#### AVAILABLE DATA
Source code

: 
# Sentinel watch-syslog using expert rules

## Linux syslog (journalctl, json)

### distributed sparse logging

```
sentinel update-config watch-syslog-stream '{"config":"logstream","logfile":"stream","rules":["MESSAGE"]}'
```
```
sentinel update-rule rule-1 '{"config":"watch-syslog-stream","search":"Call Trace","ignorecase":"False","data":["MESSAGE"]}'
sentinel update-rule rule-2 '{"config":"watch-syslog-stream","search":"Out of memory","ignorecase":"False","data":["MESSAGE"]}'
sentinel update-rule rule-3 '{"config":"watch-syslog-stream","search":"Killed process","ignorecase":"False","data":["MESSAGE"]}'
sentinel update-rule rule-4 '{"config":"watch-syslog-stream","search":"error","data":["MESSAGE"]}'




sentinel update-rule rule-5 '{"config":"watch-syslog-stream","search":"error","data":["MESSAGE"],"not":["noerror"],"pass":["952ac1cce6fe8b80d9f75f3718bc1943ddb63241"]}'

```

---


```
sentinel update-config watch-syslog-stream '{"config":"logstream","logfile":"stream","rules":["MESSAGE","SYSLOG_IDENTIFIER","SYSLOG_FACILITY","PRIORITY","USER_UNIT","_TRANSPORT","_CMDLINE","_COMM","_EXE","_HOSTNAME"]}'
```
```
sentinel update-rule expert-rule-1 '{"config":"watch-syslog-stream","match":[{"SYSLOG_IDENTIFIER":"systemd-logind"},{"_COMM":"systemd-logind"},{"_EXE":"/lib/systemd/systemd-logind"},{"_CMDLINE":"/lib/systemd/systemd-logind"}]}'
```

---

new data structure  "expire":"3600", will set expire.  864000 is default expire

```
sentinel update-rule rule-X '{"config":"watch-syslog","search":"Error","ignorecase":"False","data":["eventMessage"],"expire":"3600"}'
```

--

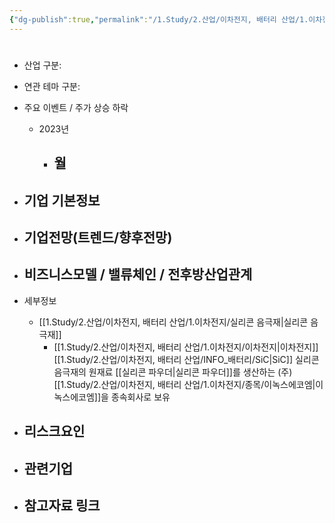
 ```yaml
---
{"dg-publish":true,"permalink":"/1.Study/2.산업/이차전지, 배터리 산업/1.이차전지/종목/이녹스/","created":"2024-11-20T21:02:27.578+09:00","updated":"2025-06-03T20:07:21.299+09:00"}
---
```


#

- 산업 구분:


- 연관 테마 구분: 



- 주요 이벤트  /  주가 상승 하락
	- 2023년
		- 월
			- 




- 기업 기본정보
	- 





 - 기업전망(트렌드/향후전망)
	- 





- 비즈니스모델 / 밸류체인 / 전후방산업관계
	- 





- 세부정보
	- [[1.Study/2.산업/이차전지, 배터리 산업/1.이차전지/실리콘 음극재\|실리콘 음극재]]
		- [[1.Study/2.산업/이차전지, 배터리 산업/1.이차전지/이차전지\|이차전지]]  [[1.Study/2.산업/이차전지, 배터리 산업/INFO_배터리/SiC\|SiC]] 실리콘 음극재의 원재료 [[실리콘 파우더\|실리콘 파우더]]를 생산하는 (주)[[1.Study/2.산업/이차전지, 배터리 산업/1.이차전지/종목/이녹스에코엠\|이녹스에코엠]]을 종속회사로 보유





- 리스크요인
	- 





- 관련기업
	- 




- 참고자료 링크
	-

#### DESCRIPTION OF THE TASK
From the listing above, copy all lines holding the word "이차전지".

#### WRITTEN SOLUTION
{"dg-publish":true,"permalink":"/1.Study/2.산업/이차전지, 배터리 산업/1.이차전지/종목/이녹스/","created":"2024-11-20T21:02:27.578+09:00","updated":"2025-06-03T20:07:21.299+09:00"}
	- [[1.Study/2.산업/이차전지, 배터리 산업/1.이차전지/실리콘 음극재\|실리콘 음극재]]
		- [[1.Study/2.산업/이차전지, 배터리 산업/1.이차전지/이차전지\|이차전지]]  [[1.Study/2.산업/이차전지, 배터리 산업/INFO_배터리/SiC\|SiC]] 실리콘 음극재의 원재료 [[실리콘 파우더\|실리콘 파우더]]를 생산하는 (주)[[1.Study/2.산업/이차전지, 배터리 산업/1.이차전지/종목/이녹스에코엠\|이녹스에코엠]]을 종속회사로 보유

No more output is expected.